- SUPPLIED MATERIAL:
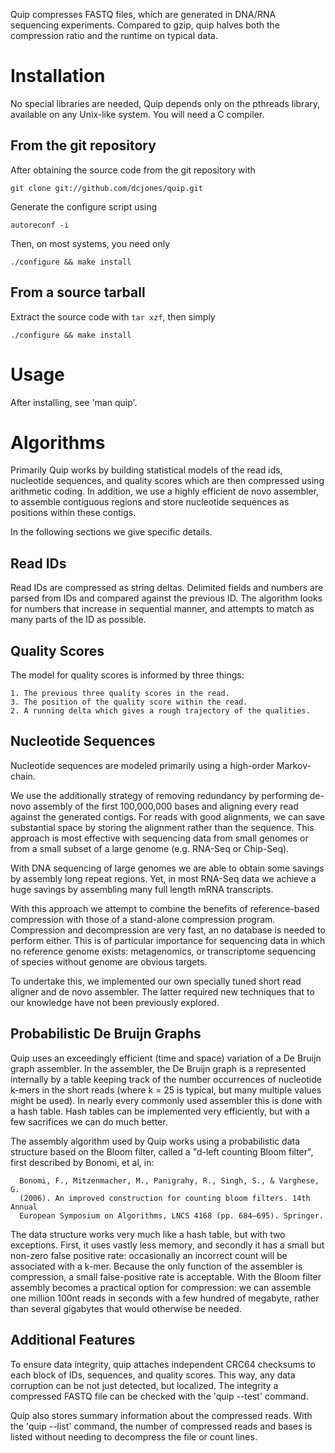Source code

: 

Quip compresses FASTQ files, which are generated in DNA/RNA sequencing
experiments. Compared to gzip, quip halves both the compression ratio and the
runtime on typical data.


Installation
============

No special libraries are needed, Quip depends only on the pthreads library,
available on any Unix-like system. You will need a C compiler.

From the git repository
-----------------------

After obtaining the source code from the git repository with

    git clone git://github.com/dcjones/quip.git

Generate the configure script using

    autoreconf -i

Then, on most systems, you need only

    ./configure && make install


From a source tarball
---------------------

Extract the source code with `tar xzf`, then simply

    ./configure && make install


Usage
=====

After installing, see 'man quip'.



Algorithms
==========

Primarily Quip works by building statistical models of the read ids, nucleotide
sequences, and quality scores which are then compressed using arithmetic coding.
In addition, we use a highly efficient de novo assembler, to assemble contiguous
regions and store nucleotide sequences as positions within these contigs.

In the following sections we give specific details. 


Read IDs
--------

Read IDs are compressed as string deltas. Delimited fields and numbers are
parsed from IDs and compared against the previous ID. The algorithm looks for
numbers that increase in sequential manner, and attempts to match as many parts
of the ID as possible.


Quality Scores
--------------

The model for quality scores is informed by three things:
     
    1. The previous three quality scores in the read.
    3. The position of the quality score within the read.
    2. A running delta which gives a rough trajectory of the qualities.


Nucleotide Sequences
--------------------

Nucleotide sequences are modeled primarily using a high-order Markov-chain.

We use the additionally strategy of removing redundancy by performing de-novo
assembly of the first 100,000,000 bases and aligning every read against the
generated contigs. For reads with good alignments, we can save substantial space
by storing the alignment rather than the sequence. This approach is most
effective with sequencing data from small genomes or from a small subset of a
large genome (e.g. RNA-Seq or Chip-Seq).

With DNA sequencing of large genomes we are able to obtain some savings by
assembly long repeat regions. Yet, in most RNA-Seq data we achieve a huge
savings by assembling many full length mRNA transcripts.

With this approach we attempt to combine the benefits of reference-based
compression with those of a stand-alone compression program. Compression and
decompression are very fast, an no database is needed to perform either. This is
of particular importance for sequencing data in which no reference genome
exists: metagenomics, or transcriptome sequencing of species without genome are
obvious targets.

To undertake this, we implemented our own specially tuned short read aligner and
de novo assembler. The latter required new techniques that to our knowledge have
not been previously explored. 


Probabilistic De Bruijn Graphs
------------------------------

Quip uses an exceedingly efficient (time and space) variation of a De Bruijn
graph assembler. In the assembler, the De Bruijn graph is a represented
internally by a table keeping track of the number occurrences of nucleotide
k-mers in the short reads (where k = 25 is typical, but many multiple values
might be used). In nearly every commonly used assembler this is done with a hash
table. Hash tables can be implemented very efficiently, but with a few
sacrifices we can do much better.
 
The assembly algorithm used by Quip works using a probabilistic data structure
based on the Bloom filter, called a "d-left counting Bloom filter", first
described by Bonomi, et al, in:

      Bonomi, F., Mitzenmacher, M., Panigrahy, R., Singh, S., & Varghese, G.
      (2006). An improved construction for counting bloom filters. 14th Annual
      European Symposium on Algorithms, LNCS 4168 (pp. 684–695). Springer.

The data structure works very much like a hash table, but with two exceptions.
First, it uses vastly less memory, and secondly it has a small but non-zero
false positive rate: occasionally an incorrect count will be associated with a
k-mer. Because the only function of the assembler is compression, a small
false-positive rate is acceptable. With the Bloom filter assembly becomes a
practical option for compression: we can assemble one million 100nt reads in
seconds with a few hundred of megabyte, rather than several gigabytes that would
otherwise be needed.


Additional Features
-------------------

To ensure data integrity, quip attaches independent CRC64 checksums to each block
of IDs, sequences, and quality scores. This way, any data corruption can be
not just detected, but localized. The integrity a compressed FASTQ file
can be checked with the 'quip --test' command.

Quip also stores summary information about the compressed reads. With the
'quip --list' command, the number of compressed reads and bases is listed
without needing to decompress the file or count lines.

- TASK TO COMPLETE: Give again exactly, and only, the lines above starting at the one with "de novo assembler." and ending at the one with "table. Hash tables".

- EXERCISE OUTPUT:
de novo assembler. The latter required new techniques that to our knowledge have
not been previously explored. 


Probabilistic De Bruijn Graphs
------------------------------

Quip uses an exceedingly efficient (time and space) variation of a De Bruijn
graph assembler. In the assembler, the De Bruijn graph is a represented
internally by a table keeping track of the number occurrences of nucleotide
k-mers in the short reads (where k = 25 is typical, but many multiple values
might be used). In nearly every commonly used assembler this is done with a hash
table. Hash tables can be implemented very efficiently, but with a few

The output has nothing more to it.